Peter Schrade will mit dem Bundesverband mittelständische Wirtschaft zukunftsorientierte Themen ansprechen

„Starke Stimme“ für den Mittelstand notwendig

Peter Schrade, Beauftragter des Bundesverbandes mittelständische Wirtschaft im Kreis und in Hagen.

Märkischer Kreis - „Der Mittelstand braucht eine Stimme – eine starke, die auch in der Politik im Land und auf Bundesebene gehört wird.“ Für Peter Schrade, Unternehmensberater aus Kierspe und seit wenigen Monaten Beauftragter des Bundesverbandes mittelständische Wirtschaft (BVMW) im Märkischen Kreis und in Hagen, sind die vorrangig familiengeführten Unternehmen noch immer das Rückgrat für stabiles Wachstum, sichere Arbeitsplätze und nachhaltige Investitionen in der Region.

Viele Unternehmen sind in ihren Nischen Weltmarktführer – mehr als 100 dieser „Hidden Champions“ haben ihren Sitz in Südwestfalen. Diese „versteckten Meister“ möchte der Verband ebenso wie die vielen anderen Betriebe stärker ins Rampenlicht rücken.

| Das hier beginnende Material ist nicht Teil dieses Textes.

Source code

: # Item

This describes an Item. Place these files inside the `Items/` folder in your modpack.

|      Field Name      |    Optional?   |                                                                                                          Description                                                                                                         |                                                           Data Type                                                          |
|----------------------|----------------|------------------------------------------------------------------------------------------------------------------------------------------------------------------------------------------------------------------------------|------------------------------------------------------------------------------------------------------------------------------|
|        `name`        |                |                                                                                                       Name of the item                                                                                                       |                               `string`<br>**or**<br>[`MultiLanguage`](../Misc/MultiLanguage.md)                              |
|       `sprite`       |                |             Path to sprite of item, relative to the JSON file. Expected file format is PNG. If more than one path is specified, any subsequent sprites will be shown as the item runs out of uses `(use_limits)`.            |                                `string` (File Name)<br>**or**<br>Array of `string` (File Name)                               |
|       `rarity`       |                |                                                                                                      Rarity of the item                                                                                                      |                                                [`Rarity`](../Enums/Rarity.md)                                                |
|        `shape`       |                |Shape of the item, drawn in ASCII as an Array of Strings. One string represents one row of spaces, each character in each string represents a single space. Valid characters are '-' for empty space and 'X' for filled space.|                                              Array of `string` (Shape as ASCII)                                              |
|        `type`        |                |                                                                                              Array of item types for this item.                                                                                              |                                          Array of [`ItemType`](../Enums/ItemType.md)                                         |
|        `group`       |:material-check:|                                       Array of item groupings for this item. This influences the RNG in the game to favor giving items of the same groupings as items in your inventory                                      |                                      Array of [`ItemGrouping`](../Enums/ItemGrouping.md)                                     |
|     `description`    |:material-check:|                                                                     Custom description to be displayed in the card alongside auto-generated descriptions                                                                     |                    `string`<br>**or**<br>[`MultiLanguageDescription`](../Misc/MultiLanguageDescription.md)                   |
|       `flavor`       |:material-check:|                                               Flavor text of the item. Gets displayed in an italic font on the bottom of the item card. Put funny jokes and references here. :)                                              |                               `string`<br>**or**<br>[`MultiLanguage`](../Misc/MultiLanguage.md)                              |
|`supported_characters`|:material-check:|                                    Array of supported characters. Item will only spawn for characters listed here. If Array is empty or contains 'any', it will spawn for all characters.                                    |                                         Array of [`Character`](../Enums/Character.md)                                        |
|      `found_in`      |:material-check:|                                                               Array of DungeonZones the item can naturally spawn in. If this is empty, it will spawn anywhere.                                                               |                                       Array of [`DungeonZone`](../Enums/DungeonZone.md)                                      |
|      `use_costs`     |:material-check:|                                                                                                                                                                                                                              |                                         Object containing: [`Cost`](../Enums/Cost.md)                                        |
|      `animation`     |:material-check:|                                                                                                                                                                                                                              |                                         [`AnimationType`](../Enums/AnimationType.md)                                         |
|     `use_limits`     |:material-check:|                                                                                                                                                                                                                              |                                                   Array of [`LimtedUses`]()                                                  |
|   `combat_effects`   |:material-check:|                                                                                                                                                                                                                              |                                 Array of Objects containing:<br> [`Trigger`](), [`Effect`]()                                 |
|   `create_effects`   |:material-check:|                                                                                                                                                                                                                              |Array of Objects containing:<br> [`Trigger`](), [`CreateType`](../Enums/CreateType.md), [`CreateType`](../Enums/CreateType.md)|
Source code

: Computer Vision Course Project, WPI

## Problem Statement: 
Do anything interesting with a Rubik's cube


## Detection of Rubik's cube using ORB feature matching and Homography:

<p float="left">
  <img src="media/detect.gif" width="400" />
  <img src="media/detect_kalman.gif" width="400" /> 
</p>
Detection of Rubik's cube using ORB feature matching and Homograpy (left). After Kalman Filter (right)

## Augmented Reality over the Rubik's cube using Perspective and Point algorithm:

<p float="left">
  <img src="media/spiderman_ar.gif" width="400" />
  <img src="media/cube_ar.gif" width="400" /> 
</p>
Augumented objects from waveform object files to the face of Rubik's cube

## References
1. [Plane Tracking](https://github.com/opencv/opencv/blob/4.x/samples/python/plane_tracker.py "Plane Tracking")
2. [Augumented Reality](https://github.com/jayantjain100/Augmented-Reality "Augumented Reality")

 „Wir möchten als Verband die Unternehmen stärker miteinander ins Gespräch bringen und sie enger vernetzten“, erklärt Schrade. Manchmal lägen die Lösungen für eigene Problemstellungen nur einen Steinwurf weit entfernt um die Ecke. „Das muss man aber erst mal wissen.“ Vorhandene Plattformen im Netz wirkungsvoll einsetzen, Veranstaltungen zu ganz unterschiedlichen Themenschwerpunkten und schließlich eine offensive Vermarktungsstrategie – „Es gibt eine ganze Menge an Ideen, die in möglichst großer Breite umgesetzt werden sollen“, erklärt der Verbandsbeauftragte. 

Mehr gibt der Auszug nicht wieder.